Data listing →
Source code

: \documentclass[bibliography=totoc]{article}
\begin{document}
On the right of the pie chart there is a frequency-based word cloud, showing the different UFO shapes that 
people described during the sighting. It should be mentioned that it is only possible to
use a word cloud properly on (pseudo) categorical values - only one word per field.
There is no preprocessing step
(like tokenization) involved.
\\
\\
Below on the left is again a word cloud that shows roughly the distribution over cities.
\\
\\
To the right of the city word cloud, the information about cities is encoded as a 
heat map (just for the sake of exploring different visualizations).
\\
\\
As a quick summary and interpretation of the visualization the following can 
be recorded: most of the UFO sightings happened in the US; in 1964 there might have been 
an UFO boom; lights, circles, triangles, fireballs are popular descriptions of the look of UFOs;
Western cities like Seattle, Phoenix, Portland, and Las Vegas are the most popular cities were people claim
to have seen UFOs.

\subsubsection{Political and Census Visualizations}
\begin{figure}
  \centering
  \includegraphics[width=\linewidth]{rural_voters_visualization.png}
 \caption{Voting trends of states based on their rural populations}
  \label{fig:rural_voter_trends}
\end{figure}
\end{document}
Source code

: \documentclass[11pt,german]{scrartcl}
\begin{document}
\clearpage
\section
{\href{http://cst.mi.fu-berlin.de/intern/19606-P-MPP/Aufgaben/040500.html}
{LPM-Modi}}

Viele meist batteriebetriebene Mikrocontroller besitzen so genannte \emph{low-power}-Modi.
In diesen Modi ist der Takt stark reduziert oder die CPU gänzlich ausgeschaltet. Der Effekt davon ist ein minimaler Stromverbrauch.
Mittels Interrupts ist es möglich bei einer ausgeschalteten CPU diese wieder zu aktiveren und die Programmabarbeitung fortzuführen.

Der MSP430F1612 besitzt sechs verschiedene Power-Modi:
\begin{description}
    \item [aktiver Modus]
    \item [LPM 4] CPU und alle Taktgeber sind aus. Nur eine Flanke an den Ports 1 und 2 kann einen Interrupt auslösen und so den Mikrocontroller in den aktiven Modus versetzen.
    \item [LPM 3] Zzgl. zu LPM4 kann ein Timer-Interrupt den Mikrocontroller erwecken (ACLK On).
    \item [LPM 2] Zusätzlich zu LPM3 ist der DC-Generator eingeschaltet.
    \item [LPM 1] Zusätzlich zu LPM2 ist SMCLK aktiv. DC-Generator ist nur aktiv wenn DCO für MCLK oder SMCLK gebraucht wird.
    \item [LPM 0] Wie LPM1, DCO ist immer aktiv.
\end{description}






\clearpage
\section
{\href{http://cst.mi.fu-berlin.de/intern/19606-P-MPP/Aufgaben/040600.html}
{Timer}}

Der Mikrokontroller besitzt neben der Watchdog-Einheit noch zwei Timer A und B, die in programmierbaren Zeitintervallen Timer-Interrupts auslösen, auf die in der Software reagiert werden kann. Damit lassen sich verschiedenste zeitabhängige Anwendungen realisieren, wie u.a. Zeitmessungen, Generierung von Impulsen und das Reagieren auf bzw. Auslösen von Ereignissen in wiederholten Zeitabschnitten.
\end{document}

Requirement →
Each of the entries must be written out again exactly.

Task response →
Source code

: \documentclass[bibliography=totoc]{article}
\begin{document}
On the right of the pie chart there is a frequency-based word cloud, showing the different UFO shapes that 
people described during the sighting. It should be mentioned that it is only possible to
use a word cloud properly on (pseudo) categorical values - only one word per field.
There is no preprocessing step
(like tokenization) involved.
\\
\\
Below on the left is again a word cloud that shows roughly the distribution over cities.
\\
\\
To the right of the city word cloud, the information about cities is encoded as a 
heat map (just for the sake of exploring different visualizations).
\\
\\
As a quick summary and interpretation of the visualization the following can 
be recorded: most of the UFO sightings happened in the US; in 1964 there might have been 
an UFO boom; lights, circles, triangles, fireballs are popular descriptions of the look of UFOs;
Western cities like Seattle, Phoenix, Portland, and Las Vegas are the most popular cities were people claim
to have seen UFOs.

\subsubsection{Political and Census Visualizations}
\begin{figure}
  \centering
  \includegraphics[width=\linewidth]{rural_voters_visualization.png}
 \caption{Voting trends of states based on their rural populations}
  \label{fig:rural_voter_trends}
\end{figure}
\end{document}
Source code

: \documentclass[11pt,german]{scrartcl}
\begin{document}
\clearpage
\section
{\href{http://cst.mi.fu-berlin.de/intern/19606-P-MPP/Aufgaben/040500.html}
{LPM-Modi}}

Viele meist batteriebetriebene Mikrocontroller besitzen so genannte \emph{low-power}-Modi.
In diesen Modi ist der Takt stark reduziert oder die CPU gänzlich ausgeschaltet. Der Effekt davon ist ein minimaler Stromverbrauch.
Mittels Interrupts ist es möglich bei einer ausgeschalteten CPU diese wieder zu aktiveren und die Programmabarbeitung fortzuführen.

Der MSP430F1612 besitzt sechs verschiedene Power-Modi:
\begin{description}
    \item [aktiver Modus]
    \item [LPM 4] CPU und alle Taktgeber sind aus. Nur eine Flanke an den Ports 1 und 2 kann einen Interrupt auslösen und so den Mikrocontroller in den aktiven Modus versetzen.
    \item [LPM 3] Zzgl. zu LPM4 kann ein Timer-Interrupt den Mikrocontroller erwecken (ACLK On).
    \item [LPM 2] Zusätzlich zu LPM3 ist der DC-Generator eingeschaltet.
    \item [LPM 1] Zusätzlich zu LPM2 ist SMCLK aktiv. DC-Generator ist nur aktiv wenn DCO für MCLK oder SMCLK gebraucht wird.
    \item [LPM 0] Wie LPM1, DCO ist immer aktiv.
\end{description}






\clearpage
\section
{\href{http://cst.mi.fu-berlin.de/intern/19606-P-MPP/Aufgaben/040600.html}
{Timer}}

Der Mikrokontroller besitzt neben der Watchdog-Einheit noch zwei Timer A und B, die in programmierbaren Zeitintervallen Timer-Interrupts auslösen, auf die in der Software reagiert werden kann. Damit lassen sich verschiedenste zeitabhängige Anwendungen realisieren, wie u.a. Zeitmessungen, Generierung von Impulsen und das Reagieren auf bzw. Auslösen von Ereignissen in wiederholten Zeitabschnitten.
\end{document}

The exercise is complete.